• **TASK**
Please print the entries below exactly, from the line with "Questioning and Addressing" through the line with "Provide real-world examples", including both of those lines and leaving out all others.

• **Extracted records**
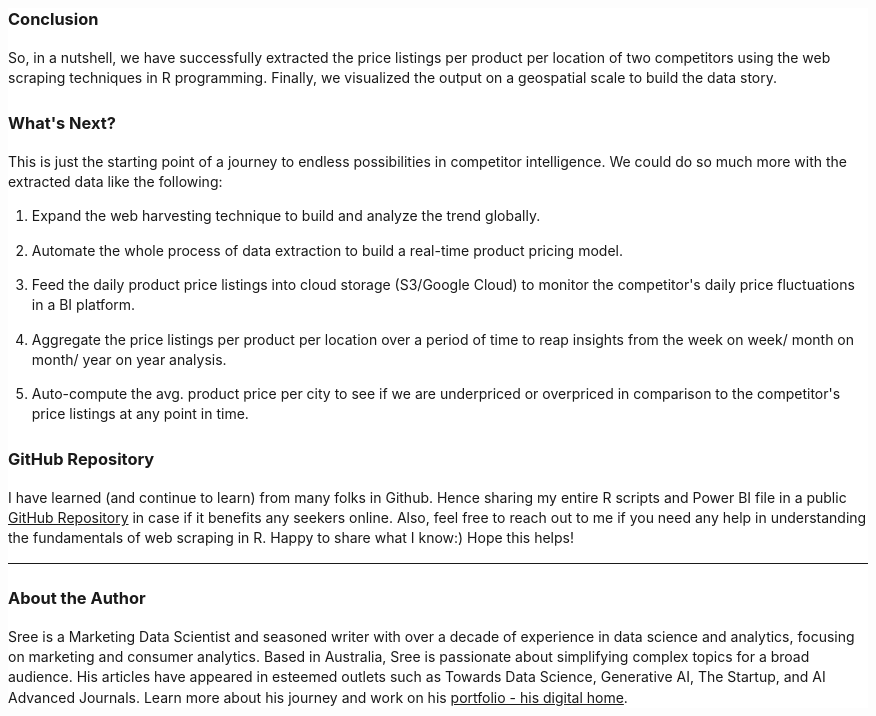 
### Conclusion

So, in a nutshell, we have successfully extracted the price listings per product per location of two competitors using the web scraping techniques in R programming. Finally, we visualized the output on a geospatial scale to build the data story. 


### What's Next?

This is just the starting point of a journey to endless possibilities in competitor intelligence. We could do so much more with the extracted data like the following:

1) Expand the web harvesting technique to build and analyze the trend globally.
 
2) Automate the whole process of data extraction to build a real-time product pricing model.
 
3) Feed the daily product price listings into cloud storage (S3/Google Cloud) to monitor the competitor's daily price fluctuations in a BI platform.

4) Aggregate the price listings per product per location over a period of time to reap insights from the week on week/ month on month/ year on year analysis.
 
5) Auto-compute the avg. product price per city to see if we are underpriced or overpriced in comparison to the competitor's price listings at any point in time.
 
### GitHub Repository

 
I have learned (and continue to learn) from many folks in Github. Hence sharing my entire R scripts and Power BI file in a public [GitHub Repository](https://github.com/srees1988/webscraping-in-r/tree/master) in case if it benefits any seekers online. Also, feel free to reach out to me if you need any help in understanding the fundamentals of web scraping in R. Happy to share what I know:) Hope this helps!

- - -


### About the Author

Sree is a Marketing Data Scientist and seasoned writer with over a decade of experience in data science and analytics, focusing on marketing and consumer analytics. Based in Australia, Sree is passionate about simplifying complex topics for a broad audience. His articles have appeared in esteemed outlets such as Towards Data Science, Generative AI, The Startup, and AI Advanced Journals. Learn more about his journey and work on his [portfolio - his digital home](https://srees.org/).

...

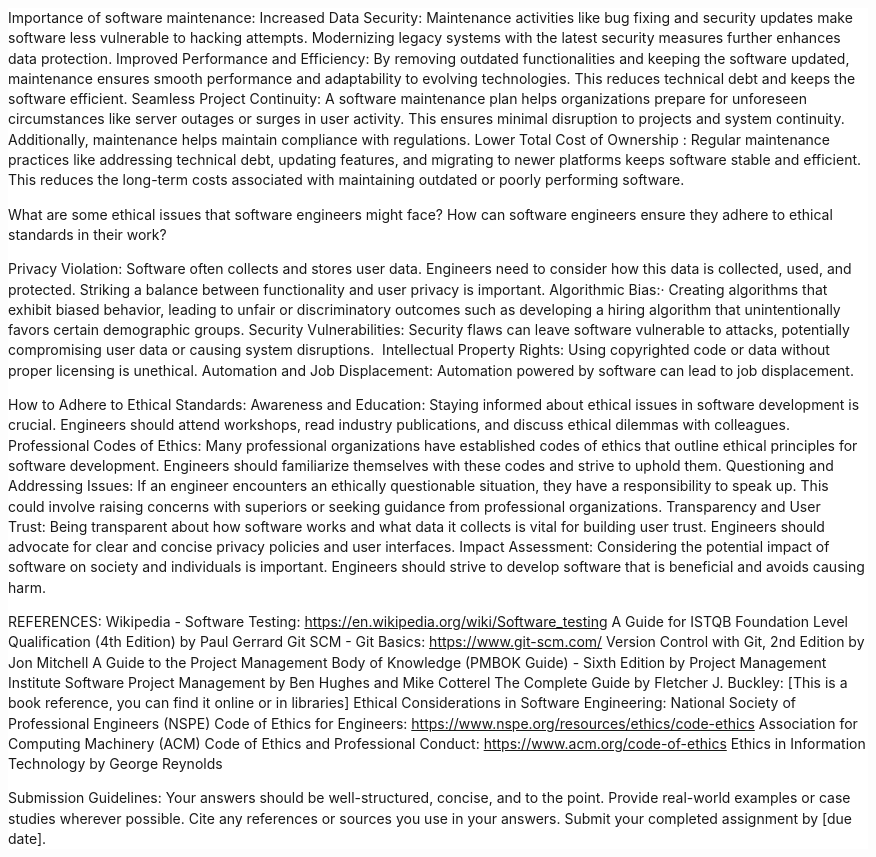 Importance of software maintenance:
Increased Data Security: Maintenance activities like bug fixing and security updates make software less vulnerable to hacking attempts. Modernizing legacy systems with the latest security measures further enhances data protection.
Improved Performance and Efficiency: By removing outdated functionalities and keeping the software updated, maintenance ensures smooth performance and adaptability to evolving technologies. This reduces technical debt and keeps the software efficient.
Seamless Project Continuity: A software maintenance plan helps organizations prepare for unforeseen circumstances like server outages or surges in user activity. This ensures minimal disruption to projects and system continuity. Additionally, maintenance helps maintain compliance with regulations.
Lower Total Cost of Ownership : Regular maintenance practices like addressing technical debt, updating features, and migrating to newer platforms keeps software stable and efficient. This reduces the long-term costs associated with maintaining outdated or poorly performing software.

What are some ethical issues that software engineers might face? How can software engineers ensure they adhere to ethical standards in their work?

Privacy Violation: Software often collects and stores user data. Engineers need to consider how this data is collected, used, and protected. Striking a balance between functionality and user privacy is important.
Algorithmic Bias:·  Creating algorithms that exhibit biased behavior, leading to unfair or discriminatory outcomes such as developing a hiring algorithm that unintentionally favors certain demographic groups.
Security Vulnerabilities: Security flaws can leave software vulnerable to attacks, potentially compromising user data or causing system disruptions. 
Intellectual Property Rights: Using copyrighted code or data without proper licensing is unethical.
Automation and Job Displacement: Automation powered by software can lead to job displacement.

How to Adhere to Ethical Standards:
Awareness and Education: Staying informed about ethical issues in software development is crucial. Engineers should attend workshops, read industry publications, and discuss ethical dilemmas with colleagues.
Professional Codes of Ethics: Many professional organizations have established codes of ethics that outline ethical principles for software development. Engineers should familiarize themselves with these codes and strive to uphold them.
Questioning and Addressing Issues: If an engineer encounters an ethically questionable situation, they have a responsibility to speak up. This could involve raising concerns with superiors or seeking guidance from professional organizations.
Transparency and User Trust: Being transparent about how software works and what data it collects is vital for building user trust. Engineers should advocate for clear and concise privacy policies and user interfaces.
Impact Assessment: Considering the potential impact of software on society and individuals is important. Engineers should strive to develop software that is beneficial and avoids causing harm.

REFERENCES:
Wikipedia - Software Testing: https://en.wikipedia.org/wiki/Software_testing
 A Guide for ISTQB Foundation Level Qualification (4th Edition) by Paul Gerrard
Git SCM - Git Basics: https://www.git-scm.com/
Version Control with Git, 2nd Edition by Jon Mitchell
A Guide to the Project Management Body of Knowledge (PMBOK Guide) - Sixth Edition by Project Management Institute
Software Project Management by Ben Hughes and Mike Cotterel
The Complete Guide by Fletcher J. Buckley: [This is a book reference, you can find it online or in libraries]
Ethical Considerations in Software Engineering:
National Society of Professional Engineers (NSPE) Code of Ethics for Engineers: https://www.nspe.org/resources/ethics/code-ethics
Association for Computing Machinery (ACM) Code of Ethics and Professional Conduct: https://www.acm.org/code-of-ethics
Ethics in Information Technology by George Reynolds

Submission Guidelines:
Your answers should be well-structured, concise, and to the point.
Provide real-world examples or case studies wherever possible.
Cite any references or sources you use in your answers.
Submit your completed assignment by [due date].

• **ANSWER TO THIS EXERCISE**
Questioning and Addressing Issues: If an engineer encounters an ethically questionable situation, they have a responsibility to speak up. This could involve raising concerns with superiors or seeking guidance from professional organizations.
Transparency and User Trust: Being transparent about how software works and what data it collects is vital for building user trust. Engineers should advocate for clear and concise privacy policies and user interfaces.
Impact Assessment: Considering the potential impact of software on society and individuals is important. Engineers should strive to develop software that is beneficial and avoids causing harm.

REFERENCES:
Wikipedia - Software Testing: https://en.wikipedia.org/wiki/Software_testing
 A Guide for ISTQB Foundation Level Qualification (4th Edition) by Paul Gerrard
Git SCM - Git Basics: https://www.git-scm.com/
Version Control with Git, 2nd Edition by Jon Mitchell
A Guide to the Project Management Body of Knowledge (PMBOK Guide) - Sixth Edition by Project Management Institute
Software Project Management by Ben Hughes and Mike Cotterel
The Complete Guide by Fletcher J. Buckley: [This is a book reference, you can find it online or in libraries]
Ethical Considerations in Software Engineering:
National Society of Professional Engineers (NSPE) Code of Ethics for Engineers: https://www.nspe.org/resources/ethics/code-ethics
Association for Computing Machinery (ACM) Code of Ethics and Professional Conduct: https://www.acm.org/code-of-ethics
Ethics in Information Technology by George Reynolds

Submission Guidelines:
Your answers should be well-structured, concise, and to the point.
Provide real-world examples or case studies wherever possible.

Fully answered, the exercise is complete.